→ **Task brief**: The answer must consist of each line below that contains the word "drwxrwxr", copied in full.

╭─ Entries supplied

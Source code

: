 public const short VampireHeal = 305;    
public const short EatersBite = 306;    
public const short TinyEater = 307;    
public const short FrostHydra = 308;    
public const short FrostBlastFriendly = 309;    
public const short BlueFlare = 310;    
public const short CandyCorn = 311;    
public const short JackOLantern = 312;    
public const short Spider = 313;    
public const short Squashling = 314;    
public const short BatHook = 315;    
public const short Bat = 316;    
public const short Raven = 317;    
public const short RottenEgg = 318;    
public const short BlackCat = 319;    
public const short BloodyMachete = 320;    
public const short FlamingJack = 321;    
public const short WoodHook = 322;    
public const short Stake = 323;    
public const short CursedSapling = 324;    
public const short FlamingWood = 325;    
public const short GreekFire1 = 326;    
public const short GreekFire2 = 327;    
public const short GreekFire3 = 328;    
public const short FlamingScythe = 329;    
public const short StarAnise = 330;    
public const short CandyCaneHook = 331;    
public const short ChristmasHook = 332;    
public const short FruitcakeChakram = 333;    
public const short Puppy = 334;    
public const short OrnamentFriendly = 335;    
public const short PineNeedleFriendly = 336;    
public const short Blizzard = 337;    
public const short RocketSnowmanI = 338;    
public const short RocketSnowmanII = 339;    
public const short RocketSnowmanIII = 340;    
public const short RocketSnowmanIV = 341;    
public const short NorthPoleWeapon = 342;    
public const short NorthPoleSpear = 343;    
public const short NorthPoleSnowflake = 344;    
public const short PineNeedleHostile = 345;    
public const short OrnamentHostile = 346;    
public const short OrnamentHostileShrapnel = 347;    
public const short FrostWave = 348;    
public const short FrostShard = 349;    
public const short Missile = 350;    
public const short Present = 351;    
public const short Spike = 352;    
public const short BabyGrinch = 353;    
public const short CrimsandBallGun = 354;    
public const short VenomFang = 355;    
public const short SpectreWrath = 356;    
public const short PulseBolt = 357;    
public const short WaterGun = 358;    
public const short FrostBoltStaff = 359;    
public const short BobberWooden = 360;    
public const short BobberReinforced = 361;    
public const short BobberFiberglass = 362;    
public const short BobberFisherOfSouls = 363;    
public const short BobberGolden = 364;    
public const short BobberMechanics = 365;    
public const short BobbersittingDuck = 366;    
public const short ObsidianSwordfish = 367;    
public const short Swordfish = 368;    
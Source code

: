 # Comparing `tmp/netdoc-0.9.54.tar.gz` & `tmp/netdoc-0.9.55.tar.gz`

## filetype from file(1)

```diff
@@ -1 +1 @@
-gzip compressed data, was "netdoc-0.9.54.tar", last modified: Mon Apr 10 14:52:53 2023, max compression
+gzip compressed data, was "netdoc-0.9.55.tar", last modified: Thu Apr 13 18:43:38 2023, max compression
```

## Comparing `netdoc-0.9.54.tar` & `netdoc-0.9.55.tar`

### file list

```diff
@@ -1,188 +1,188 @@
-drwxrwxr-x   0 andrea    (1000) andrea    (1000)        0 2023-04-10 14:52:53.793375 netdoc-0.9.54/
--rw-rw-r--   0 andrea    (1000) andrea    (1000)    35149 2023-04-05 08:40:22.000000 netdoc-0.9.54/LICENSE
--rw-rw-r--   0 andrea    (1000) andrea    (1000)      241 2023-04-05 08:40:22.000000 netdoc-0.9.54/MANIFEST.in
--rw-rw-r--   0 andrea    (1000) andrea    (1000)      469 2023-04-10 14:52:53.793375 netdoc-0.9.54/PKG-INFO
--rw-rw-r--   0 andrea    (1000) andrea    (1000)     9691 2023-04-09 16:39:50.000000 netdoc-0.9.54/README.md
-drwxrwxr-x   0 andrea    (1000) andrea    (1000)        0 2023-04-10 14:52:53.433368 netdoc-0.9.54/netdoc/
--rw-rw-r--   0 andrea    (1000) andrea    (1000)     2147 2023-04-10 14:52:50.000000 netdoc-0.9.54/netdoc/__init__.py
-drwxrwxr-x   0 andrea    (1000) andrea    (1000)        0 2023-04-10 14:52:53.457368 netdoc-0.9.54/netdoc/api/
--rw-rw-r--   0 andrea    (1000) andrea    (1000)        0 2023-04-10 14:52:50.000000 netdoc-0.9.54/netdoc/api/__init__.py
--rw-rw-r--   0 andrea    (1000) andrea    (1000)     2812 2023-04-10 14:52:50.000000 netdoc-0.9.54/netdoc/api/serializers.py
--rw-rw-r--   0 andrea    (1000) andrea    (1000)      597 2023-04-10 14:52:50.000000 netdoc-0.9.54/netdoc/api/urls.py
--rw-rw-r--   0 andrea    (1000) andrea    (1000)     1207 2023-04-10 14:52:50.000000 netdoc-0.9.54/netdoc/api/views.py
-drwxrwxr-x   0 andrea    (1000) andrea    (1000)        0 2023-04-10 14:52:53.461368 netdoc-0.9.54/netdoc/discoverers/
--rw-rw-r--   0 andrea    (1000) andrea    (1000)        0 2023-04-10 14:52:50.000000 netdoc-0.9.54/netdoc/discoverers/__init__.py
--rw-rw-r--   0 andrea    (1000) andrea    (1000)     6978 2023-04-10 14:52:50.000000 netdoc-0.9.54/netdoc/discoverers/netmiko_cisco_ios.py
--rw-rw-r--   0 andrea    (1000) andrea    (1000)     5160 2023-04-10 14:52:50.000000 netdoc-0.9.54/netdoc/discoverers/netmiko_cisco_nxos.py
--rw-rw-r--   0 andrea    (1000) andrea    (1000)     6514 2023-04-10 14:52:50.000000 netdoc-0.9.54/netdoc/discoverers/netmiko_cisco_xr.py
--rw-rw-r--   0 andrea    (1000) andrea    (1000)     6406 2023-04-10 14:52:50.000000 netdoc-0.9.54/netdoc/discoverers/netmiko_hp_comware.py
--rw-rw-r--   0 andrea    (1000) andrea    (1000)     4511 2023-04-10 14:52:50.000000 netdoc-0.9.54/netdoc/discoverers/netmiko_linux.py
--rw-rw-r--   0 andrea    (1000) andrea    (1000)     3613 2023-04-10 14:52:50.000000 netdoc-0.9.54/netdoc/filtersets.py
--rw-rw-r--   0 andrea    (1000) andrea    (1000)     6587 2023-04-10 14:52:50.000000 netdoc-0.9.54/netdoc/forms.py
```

╰─

→ **Answer to this exercise**:
-drwxrwxr-x   0 andrea    (1000) andrea    (1000)        0 2023-04-10 14:52:53.793375 netdoc-0.9.54/
-drwxrwxr-x   0 andrea    (1000) andrea    (1000)        0 2023-04-10 14:52:53.433368 netdoc-0.9.54/netdoc/
-drwxrwxr-x   0 andrea    (1000) andrea    (1000)        0 2023-04-10 14:52:53.457368 netdoc-0.9.54/netdoc/api/
-drwxrwxr-x   0 andrea    (1000) andrea    (1000)        0 2023-04-10 14:52:53.461368 netdoc-0.9.54/netdoc/discoverers/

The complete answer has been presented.